Her earnestness shook them both.

“You don't think she did jump in?”

“Course I don't! What'd she got to jump in the river for? Billy's a very nice boy and he's got a good job, and they'd made it up and the wedding all fixed for tomorrow. Girls don't throw themselves in the river when they haven't got nothing to throw themselves in for. Besides Ivy
wouldn't
. I tell you she was pushed. And when Syd—that's Aunt's boy—came in and told us, it come over me that she'd been pushed in mistake for me. It wasn't poor Ivy that was meant to be pushed—it was the girl that'd been in that drawing-room in 16 Varley Street and seen what nobody wasn't meant to see. Ooh, Mr Miles—I'm certain sure of it—I am
reelly!
I went there as Ivy Hodge, and none of them had seen her, so when I ran out of the house they'd go and ask for poor Ivy at the registry. And of course they'd have her address, and all they'd got to do was to follow her in the dark next evening and push her in. Right down close by the river she lives, so it'd be easy enough, and with the fog there's been.”

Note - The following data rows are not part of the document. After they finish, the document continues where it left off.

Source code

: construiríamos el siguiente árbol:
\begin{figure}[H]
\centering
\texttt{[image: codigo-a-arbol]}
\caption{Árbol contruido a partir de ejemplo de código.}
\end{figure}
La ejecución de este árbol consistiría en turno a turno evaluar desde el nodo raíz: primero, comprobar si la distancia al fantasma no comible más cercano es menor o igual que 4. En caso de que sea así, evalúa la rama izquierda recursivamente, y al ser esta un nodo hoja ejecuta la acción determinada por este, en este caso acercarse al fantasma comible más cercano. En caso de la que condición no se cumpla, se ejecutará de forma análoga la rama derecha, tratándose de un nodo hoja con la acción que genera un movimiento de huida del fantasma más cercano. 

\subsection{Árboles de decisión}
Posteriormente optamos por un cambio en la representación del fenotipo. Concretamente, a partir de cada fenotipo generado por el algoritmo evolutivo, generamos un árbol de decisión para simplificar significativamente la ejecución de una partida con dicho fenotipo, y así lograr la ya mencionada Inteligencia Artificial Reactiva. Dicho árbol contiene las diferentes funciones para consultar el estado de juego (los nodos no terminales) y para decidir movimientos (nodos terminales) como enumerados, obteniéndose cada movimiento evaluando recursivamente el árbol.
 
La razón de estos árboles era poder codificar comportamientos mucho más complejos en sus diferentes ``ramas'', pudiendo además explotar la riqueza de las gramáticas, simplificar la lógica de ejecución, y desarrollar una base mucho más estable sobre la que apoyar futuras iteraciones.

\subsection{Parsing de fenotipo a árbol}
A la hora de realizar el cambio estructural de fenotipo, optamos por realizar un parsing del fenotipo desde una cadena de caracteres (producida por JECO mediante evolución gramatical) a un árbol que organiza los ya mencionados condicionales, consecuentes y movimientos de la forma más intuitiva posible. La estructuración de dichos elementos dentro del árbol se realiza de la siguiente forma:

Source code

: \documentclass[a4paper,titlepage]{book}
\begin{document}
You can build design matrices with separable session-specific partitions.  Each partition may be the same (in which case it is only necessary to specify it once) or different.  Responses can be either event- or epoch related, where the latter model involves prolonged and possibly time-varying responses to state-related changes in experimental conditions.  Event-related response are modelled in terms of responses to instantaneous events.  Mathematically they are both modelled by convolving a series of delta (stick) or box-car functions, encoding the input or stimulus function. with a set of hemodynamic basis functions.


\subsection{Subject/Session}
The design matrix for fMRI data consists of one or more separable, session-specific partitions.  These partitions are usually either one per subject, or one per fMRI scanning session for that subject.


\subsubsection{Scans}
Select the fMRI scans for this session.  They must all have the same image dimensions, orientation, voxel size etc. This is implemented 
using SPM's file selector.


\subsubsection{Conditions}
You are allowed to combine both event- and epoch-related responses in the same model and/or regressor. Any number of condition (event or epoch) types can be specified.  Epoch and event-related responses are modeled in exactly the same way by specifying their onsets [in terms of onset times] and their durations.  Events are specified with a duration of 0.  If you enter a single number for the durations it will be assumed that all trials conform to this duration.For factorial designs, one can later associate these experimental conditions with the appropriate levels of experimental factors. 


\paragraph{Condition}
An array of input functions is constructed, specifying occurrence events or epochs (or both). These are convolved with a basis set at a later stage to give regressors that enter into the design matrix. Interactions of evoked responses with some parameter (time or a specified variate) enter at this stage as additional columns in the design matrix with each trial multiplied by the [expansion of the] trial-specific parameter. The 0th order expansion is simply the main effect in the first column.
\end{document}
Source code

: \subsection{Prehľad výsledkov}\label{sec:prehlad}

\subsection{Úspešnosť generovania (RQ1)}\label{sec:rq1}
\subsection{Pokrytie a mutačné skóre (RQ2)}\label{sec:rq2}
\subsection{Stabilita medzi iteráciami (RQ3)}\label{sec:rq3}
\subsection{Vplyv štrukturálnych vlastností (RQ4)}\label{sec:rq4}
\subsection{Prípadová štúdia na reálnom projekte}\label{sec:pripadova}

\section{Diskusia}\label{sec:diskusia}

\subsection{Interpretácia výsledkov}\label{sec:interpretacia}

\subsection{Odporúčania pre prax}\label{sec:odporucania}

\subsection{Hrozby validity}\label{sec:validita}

“But if you think that, you ought to go to the police, Flossie. Don't you see?”

“Ooh!” said Flossie. “You're the one that doesn't see, Mr Miles. Go to the police? No, I
don't
think! I mightn't be so lucky as Ivy. They did get her out, with a bang on the head and nearly drowned, but p'raps next time there wouldn't be no one about and they'd make
sure
. You've got to hold your tongue, or it might be you that'd go barging and banging down the river with the tide till someone picked you up with your neck broke or the side of your head bashed in. And I've got to hold mine, or it might be me. See here, Mr Miles—you've give me your promise and you got to keep it. I don't want to get knocked on the head and pushed in the river along of something I wasn't meant to see. I want to save a little money, and when Ernie asks me to name the day I'm going to marry him. He's got a good job and he's steady, and a girl expects to get married and have a nice home. I'm not going to get mixed up with a police case neither, for Aunt wouldn't like it at all, nor Ernie wouldn't. So you've got to promise me solemn you won't go to the police.”